Task brief
Every line from the first one in the data below through the line holding "- 銀行代號、銀行名稱" is to be written out exactly, with the pictures omitted.

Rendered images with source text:
******************************
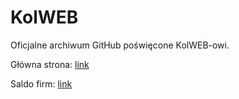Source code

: # KolWEB
Oficjalne archiwum GitHub poświęcone KolWEB-owi.

Główna strona: [link](https://kolweb.prv.pl/)

Saldo firm: [link](https://xvverr.github.io/KolWEB/)
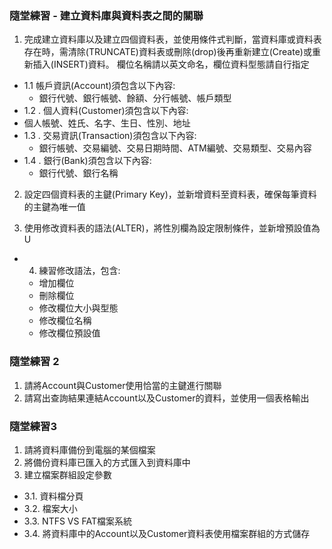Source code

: ### 隨堂練習 - 建立資料庫與資料表之間的關聯
1. 完成建立資料庫以及建立四個資料表，並使用條件式判斷，當資料庫或資料表存在時，需清除(TRUNCATE)資料表或刪除(drop)後再重新建立(Create)或重新插入(INSERT)資料。 欄位名稱請以英文命名，欄位資料型態請自行指定
  - 1.1 帳戶資訊(Account)須包含以下內容:
    - 銀行代號、銀行帳號、餘額、分行帳號、帳戶類型
  - 1.2 . 個人資料(Customer)須包含以下內容:
   - 個人帳號、姓氏、名字、生日、性別、地址
 - 1.3 . 交易資訊(Transaction)須包含以下內容:
    - 銀行帳號、交易編號、交易日期時間、ATM編號、交易類型、交易內容
  - 1.4 . 銀行(Bank)須包含以下內容:
    - 銀行代號、銀行名稱

2. 設定四個資料表的主鍵(Primary Key)，並新增資料至資料表，確保每筆資料的主鍵為唯一值

3. 使用修改資料表的語法(ALTER)，將性別欄為設定限制條件，並新增預設值為U

* 4. 練習修改語法，包含:
  - 增加欄位
  - 刪除欄位
  - 修改欄位大小與型態
  - 修改欄位名稱
  - 修改欄位預設值

### 隨堂練習 2
1. 請將Account與Customer使用恰當的主鍵進行關聯
2. 請寫出查詢結果連結Account以及Customer的資料，並使用一個表格輸出

### 隨堂練習3
1. 請將資料庫備份到電腦的某個檔案
2. 將備份資料庫已匯入的方式匯入到資料庫中
3.  建立檔案群組設定參數
 - 3.1. 資料檔分頁
 - 3.2. 檔案大小
 - 3.3. NTFS VS FAT檔案系統
 - 3.4. 將資料庫中的Account以及Customer資料表使用檔案群組的方式儲存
******************************
Answer section
Source code

: # KolWEB
Oficjalne archiwum GitHub poświęcone KolWEB-owi.

Główna strona: [link](https://kolweb.prv.pl/)

Saldo firm: [link](https://xvverr.github.io/KolWEB/)
Source code

: ### 隨堂練習 - 建立資料庫與資料表之間的關聯
1. 完成建立資料庫以及建立四個資料表，並使用條件式判斷，當資料庫或資料表存在時，需清除(TRUNCATE)資料表或刪除(drop)後再重新建立(Create)或重新插入(INSERT)資料。 欄位名稱請以英文命名，欄位資料型態請自行指定
  - 1.1 帳戶資訊(Account)須包含以下內容:
    - 銀行代號、銀行帳號、餘額、分行帳號、帳戶類型
  - 1.2 . 個人資料(Customer)須包含以下內容:
   - 個人帳號、姓氏、名字、生日、性別、地址
 - 1.3 . 交易資訊(Transaction)須包含以下內容:
    - 銀行帳號、交易編號、交易日期時間、ATM編號、交易類型、交易內容
  - 1.4 . 銀行(Bank)須包含以下內容:
    - 銀行代號、銀行名稱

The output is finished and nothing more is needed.